Given data:
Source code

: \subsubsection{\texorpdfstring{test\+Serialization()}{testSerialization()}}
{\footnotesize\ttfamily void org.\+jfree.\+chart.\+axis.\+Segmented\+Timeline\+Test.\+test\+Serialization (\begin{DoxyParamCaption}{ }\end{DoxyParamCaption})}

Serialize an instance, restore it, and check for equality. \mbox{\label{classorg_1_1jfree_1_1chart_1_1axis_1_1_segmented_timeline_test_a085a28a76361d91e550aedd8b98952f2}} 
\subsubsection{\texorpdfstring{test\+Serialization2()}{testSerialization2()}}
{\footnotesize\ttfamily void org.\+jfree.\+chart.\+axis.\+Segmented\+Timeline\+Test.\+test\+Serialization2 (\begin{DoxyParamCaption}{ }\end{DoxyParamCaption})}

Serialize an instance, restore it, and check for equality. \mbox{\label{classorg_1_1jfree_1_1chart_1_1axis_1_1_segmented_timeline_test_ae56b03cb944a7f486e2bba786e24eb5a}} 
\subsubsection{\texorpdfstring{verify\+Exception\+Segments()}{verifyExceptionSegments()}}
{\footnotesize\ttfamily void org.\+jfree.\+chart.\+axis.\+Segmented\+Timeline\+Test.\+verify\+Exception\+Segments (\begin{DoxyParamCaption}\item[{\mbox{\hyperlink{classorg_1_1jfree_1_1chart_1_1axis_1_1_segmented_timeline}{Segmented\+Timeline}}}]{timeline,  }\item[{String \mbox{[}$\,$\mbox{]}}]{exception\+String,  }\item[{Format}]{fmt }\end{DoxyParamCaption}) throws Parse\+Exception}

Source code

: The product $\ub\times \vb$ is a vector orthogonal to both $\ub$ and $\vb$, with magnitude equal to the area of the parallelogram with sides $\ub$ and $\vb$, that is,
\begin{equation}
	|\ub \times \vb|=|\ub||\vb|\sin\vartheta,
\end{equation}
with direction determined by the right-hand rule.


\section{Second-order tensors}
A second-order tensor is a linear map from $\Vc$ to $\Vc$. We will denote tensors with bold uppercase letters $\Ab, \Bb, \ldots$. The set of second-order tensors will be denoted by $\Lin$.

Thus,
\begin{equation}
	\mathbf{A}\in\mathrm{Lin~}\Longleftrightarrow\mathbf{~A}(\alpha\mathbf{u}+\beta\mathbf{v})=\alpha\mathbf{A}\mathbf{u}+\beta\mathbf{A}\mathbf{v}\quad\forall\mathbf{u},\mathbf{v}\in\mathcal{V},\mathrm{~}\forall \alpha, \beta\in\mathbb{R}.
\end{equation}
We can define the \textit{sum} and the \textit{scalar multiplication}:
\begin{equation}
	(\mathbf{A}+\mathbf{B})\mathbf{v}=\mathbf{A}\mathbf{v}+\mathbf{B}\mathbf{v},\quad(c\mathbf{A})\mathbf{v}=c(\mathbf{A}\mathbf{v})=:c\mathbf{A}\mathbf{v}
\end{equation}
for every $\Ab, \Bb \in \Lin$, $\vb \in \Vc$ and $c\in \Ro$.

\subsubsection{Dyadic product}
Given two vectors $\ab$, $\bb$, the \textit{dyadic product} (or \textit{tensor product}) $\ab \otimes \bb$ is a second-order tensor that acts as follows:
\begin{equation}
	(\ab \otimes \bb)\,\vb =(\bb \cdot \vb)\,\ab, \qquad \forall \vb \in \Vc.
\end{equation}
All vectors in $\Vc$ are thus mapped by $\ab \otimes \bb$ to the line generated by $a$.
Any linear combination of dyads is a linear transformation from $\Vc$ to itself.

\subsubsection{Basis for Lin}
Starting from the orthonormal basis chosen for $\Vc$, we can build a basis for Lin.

Problem details: Each entry, from start to finish, must be restated exactly.

Answer section:
Source code

: \subsubsection{\texorpdfstring{test\+Serialization()}{testSerialization()}}
{\footnotesize\ttfamily void org.\+jfree.\+chart.\+axis.\+Segmented\+Timeline\+Test.\+test\+Serialization (\begin{DoxyParamCaption}{ }\end{DoxyParamCaption})}

Serialize an instance, restore it, and check for equality. \mbox{\label{classorg_1_1jfree_1_1chart_1_1axis_1_1_segmented_timeline_test_a085a28a76361d91e550aedd8b98952f2}} 
\subsubsection{\texorpdfstring{test\+Serialization2()}{testSerialization2()}}
{\footnotesize\ttfamily void org.\+jfree.\+chart.\+axis.\+Segmented\+Timeline\+Test.\+test\+Serialization2 (\begin{DoxyParamCaption}{ }\end{DoxyParamCaption})}

Serialize an instance, restore it, and check for equality. \mbox{\label{classorg_1_1jfree_1_1chart_1_1axis_1_1_segmented_timeline_test_ae56b03cb944a7f486e2bba786e24eb5a}} 
\subsubsection{\texorpdfstring{verify\+Exception\+Segments()}{verifyExceptionSegments()}}
{\footnotesize\ttfamily void org.\+jfree.\+chart.\+axis.\+Segmented\+Timeline\+Test.\+verify\+Exception\+Segments (\begin{DoxyParamCaption}\item[{\mbox{\hyperlink{classorg_1_1jfree_1_1chart_1_1axis_1_1_segmented_timeline}{Segmented\+Timeline}}}]{timeline,  }\item[{String \mbox{[}$\,$\mbox{]}}]{exception\+String,  }\item[{Format}]{fmt }\end{DoxyParamCaption}) throws Parse\+Exception}

Source code

: The product $\ub\times \vb$ is a vector orthogonal to both $\ub$ and $\vb$, with magnitude equal to the area of the parallelogram with sides $\ub$ and $\vb$, that is,
\begin{equation}
	|\ub \times \vb|=|\ub||\vb|\sin\vartheta,
\end{equation}
with direction determined by the right-hand rule.


\section{Second-order tensors}
A second-order tensor is a linear map from $\Vc$ to $\Vc$. We will denote tensors with bold uppercase letters $\Ab, \Bb, \ldots$. The set of second-order tensors will be denoted by $\Lin$.

Thus,
\begin{equation}
	\mathbf{A}\in\mathrm{Lin~}\Longleftrightarrow\mathbf{~A}(\alpha\mathbf{u}+\beta\mathbf{v})=\alpha\mathbf{A}\mathbf{u}+\beta\mathbf{A}\mathbf{v}\quad\forall\mathbf{u},\mathbf{v}\in\mathcal{V},\mathrm{~}\forall \alpha, \beta\in\mathbb{R}.
\end{equation}
We can define the \textit{sum} and the \textit{scalar multiplication}:
\begin{equation}
	(\mathbf{A}+\mathbf{B})\mathbf{v}=\mathbf{A}\mathbf{v}+\mathbf{B}\mathbf{v},\quad(c\mathbf{A})\mathbf{v}=c(\mathbf{A}\mathbf{v})=:c\mathbf{A}\mathbf{v}
\end{equation}
for every $\Ab, \Bb \in \Lin$, $\vb \in \Vc$ and $c\in \Ro$.

\subsubsection{Dyadic product}
Given two vectors $\ab$, $\bb$, the \textit{dyadic product} (or \textit{tensor product}) $\ab \otimes \bb$ is a second-order tensor that acts as follows:
\begin{equation}
	(\ab \otimes \bb)\,\vb =(\bb \cdot \vb)\,\ab, \qquad \forall \vb \in \Vc.
\end{equation}
All vectors in $\Vc$ are thus mapped by $\ab \otimes \bb$ to the line generated by $a$.
Any linear combination of dyads is a linear transformation from $\Vc$ to itself.

\subsubsection{Basis for Lin}
Starting from the orthonormal basis chosen for $\Vc$, we can build a basis for Lin.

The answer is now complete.